As soluções faladas são diversas, as identificações das espécies, por mais que carentes de estudos atualizados e/ou de relevância, são tidas, mas quando se fala em definir soluções sustentáveis ao comércio, empaca-se nas relações sociais, nos impactos causados na economia e no não desenvolvimento de políticas de conscientização da sociedade, em um nicho econômico embasado no fatal insucesso a curto prazo. Para dar início ao processo de equidade, deve ser estabelecido entre as agências governamentais que controlam o desenvolvimento das atividades de pesca e venda de espécies ornamentais um melhor controle e repasse das informações, de forma coerente, buscando-as a partir dos comerciantes, formando uma gestão co-participativa. Dessa forma, utilizando de informações e características de trabalho específicas, a co-participação real faz com que as esferas governamentais e comerciais passem a trabalhar juntas, produzindo conceitos e condições de mercado, de forma a executar melhor a gestão dos recursos naturais (Hoof, 2010).
Uma das formas de se melhorar a gestão de espécies, principalmente às de maior relevância para a ornamentação de aquários (que são, na maioria dos casos, as recifais) é a produção de legislação específica para o controle da pesca de tais espécies (Floeter et al., 2006). Tal motivo baseia-se no conhecimento de que os ambientes naturais recifais são conhecidos pela sua dinâmica e ciclagem de matéria e energia entre os estratos da teia alimentar, muitas das vezes as espécies recolhidas são as carnívoras de topo de cadeia ou as herbívoras, que por sua vez têm tanta importância quanto as suas antagônicas.
Ao redor do mundo temos políticas que controlam desde a limitação do número de coletores, volume de exportação até o desenvolvimento de quotas para controle da exploração de espécies, sendo este último específico para cada uma das espécies (observando principalmente as espécies taxadas como em perigo de extinção/raras/espécies-chave), e não vinculando a quota pela pertinência comercial, como encontramos no Brasil, inclusive pela escassez de pesquisas e interesses econômicos diferentes (Wood, 2001b; Sampaio e Nottingham, 2008).
Devido ao grande fluxo e suporte ao mercado tanto nacional quanto internacional, é permitida pelo IBAMA (Instituto Brasileiro do Meio Ambiente e dos Recursos Renováveis) a coleta de 136 espécies de peixes marinhos utilizados para fins de aquarismo, ambas definidas através da Instrução Normativa 202, de 22 de outubro de 2008 (IBAMA, 2003; IN 202, 2008).
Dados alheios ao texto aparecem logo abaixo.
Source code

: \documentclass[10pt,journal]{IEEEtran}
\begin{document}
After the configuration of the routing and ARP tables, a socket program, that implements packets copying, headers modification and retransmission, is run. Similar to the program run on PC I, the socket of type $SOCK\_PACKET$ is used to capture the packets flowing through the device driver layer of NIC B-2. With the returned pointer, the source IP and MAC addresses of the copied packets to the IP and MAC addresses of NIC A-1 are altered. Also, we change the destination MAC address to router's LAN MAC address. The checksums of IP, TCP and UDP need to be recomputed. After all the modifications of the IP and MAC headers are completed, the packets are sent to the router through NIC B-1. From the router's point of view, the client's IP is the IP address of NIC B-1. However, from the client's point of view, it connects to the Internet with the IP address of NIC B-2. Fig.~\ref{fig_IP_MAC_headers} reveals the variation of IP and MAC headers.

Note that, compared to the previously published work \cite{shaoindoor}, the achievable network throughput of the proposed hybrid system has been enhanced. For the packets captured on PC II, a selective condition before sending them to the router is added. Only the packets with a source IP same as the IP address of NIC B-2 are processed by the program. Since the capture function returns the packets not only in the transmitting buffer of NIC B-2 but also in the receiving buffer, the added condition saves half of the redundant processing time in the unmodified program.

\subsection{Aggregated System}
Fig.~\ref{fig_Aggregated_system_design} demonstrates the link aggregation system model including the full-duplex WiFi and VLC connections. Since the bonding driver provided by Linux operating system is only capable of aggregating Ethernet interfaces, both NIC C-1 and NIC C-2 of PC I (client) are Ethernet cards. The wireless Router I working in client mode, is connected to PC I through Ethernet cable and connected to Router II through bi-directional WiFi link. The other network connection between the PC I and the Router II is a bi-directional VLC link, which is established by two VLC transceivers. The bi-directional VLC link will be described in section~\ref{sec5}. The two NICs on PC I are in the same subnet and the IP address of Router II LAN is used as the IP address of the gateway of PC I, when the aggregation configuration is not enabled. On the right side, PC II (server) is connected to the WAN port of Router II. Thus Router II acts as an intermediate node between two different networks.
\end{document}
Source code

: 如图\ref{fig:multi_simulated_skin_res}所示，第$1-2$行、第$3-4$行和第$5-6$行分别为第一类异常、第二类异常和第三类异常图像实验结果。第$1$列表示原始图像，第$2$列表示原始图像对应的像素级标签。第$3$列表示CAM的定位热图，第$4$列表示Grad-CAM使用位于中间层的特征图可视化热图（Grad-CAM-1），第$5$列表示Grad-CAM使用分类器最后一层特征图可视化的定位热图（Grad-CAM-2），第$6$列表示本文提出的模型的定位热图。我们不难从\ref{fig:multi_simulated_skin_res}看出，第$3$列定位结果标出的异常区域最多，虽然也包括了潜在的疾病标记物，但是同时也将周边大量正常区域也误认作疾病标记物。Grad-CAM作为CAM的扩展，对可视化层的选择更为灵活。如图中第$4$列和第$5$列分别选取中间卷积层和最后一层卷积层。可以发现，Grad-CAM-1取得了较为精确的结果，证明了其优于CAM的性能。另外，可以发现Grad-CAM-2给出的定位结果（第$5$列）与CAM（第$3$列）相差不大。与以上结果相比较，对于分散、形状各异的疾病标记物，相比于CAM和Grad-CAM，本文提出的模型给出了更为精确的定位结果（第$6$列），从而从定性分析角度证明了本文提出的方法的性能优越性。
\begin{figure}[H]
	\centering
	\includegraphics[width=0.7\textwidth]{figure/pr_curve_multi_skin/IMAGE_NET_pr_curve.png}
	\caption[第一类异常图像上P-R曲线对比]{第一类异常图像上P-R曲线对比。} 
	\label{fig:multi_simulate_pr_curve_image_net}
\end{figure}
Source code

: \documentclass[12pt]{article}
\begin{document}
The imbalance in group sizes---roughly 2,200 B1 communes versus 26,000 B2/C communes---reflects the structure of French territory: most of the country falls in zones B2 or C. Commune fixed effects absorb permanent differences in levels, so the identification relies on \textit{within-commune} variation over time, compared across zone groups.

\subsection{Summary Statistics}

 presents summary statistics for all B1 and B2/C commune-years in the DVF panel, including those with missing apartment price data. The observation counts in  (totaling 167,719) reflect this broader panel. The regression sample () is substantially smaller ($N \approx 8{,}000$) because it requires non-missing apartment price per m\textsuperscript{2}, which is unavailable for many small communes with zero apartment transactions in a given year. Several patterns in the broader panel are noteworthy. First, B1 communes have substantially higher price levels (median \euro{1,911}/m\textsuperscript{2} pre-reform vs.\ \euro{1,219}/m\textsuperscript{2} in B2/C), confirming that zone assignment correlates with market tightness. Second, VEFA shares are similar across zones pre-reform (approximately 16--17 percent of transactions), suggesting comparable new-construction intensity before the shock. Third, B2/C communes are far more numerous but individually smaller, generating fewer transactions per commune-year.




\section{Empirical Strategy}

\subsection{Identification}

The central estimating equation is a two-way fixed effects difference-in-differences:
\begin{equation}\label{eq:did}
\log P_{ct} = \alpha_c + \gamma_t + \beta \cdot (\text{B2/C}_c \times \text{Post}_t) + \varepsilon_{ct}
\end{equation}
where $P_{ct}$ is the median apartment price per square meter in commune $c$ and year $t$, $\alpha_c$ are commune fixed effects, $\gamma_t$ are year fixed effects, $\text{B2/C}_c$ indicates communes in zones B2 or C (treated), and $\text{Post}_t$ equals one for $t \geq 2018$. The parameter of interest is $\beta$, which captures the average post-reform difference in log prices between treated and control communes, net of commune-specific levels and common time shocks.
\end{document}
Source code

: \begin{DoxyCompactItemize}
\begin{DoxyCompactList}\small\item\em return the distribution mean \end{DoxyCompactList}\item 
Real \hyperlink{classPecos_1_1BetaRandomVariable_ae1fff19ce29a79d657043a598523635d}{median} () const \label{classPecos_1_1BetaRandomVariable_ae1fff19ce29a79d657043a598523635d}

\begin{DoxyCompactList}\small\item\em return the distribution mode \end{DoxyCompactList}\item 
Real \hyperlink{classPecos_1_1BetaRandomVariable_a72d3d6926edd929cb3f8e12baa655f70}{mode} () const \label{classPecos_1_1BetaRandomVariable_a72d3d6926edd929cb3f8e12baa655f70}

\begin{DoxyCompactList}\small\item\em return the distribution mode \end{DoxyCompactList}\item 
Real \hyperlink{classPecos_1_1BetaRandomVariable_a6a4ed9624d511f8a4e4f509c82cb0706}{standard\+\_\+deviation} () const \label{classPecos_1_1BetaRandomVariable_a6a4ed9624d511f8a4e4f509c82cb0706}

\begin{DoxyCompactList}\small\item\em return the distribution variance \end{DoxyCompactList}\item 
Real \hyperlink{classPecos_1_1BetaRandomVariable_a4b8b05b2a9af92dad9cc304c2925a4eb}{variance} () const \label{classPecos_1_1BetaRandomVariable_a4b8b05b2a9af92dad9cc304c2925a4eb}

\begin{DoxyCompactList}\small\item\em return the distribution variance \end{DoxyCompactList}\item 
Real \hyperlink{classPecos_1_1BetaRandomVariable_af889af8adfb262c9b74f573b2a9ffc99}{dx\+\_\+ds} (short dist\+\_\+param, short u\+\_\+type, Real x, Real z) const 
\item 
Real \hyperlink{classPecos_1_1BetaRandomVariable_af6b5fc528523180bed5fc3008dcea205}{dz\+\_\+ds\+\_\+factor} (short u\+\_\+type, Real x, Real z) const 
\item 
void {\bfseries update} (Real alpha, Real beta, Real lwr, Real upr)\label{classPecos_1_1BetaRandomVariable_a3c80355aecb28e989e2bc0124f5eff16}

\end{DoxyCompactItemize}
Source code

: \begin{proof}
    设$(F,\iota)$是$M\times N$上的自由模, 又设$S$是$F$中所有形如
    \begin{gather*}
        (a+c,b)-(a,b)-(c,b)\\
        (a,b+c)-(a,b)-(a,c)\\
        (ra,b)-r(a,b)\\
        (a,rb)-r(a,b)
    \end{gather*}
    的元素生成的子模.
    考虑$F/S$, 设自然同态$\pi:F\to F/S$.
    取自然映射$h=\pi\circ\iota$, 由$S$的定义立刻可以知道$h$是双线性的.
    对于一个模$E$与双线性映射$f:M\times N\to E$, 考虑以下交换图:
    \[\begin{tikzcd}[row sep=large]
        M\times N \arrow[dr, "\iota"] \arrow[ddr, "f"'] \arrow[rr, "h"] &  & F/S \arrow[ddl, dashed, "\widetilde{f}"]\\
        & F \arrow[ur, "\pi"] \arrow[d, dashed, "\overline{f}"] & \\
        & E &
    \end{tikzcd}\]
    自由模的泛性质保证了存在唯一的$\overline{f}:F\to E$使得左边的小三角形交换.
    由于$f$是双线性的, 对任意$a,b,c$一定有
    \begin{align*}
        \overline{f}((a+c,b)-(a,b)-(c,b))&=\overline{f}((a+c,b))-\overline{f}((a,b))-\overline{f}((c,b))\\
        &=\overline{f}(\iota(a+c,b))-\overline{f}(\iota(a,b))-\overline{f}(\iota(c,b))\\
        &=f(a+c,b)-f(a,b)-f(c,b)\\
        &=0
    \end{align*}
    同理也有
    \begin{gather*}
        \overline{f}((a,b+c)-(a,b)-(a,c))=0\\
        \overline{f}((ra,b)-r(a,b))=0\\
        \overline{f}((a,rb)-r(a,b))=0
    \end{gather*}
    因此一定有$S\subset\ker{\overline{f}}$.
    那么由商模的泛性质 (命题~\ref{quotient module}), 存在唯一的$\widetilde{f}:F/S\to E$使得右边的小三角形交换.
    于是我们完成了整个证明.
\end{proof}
Porém, não existem dados perfeitos ou de qualidade que consigam quantificar o montante de exemplares coletados, uma vez que os dados e informações perpassam a razão existente entre o que está no papel e o que é realidade, fazendo com que possamos concluir que o controle realizado até então é ineficiente ou se faz ineficiente, favorecendo o descontrole das espécies comercializadas, quantidade de exemplares e origem/destino das mesmas, além do escoamento de espécies com nomes alterados, propiciando o abastecimento dos mercados, principalmente internacionais, de forma clandestina (Sampaio e Nottingham, 2008; Floeter et al, 2006; Gasparini et al, 2005; Monteiro-neto et ali., 2003; Sampaio e Rosa, 2005; Nottingham et ali., 2005a).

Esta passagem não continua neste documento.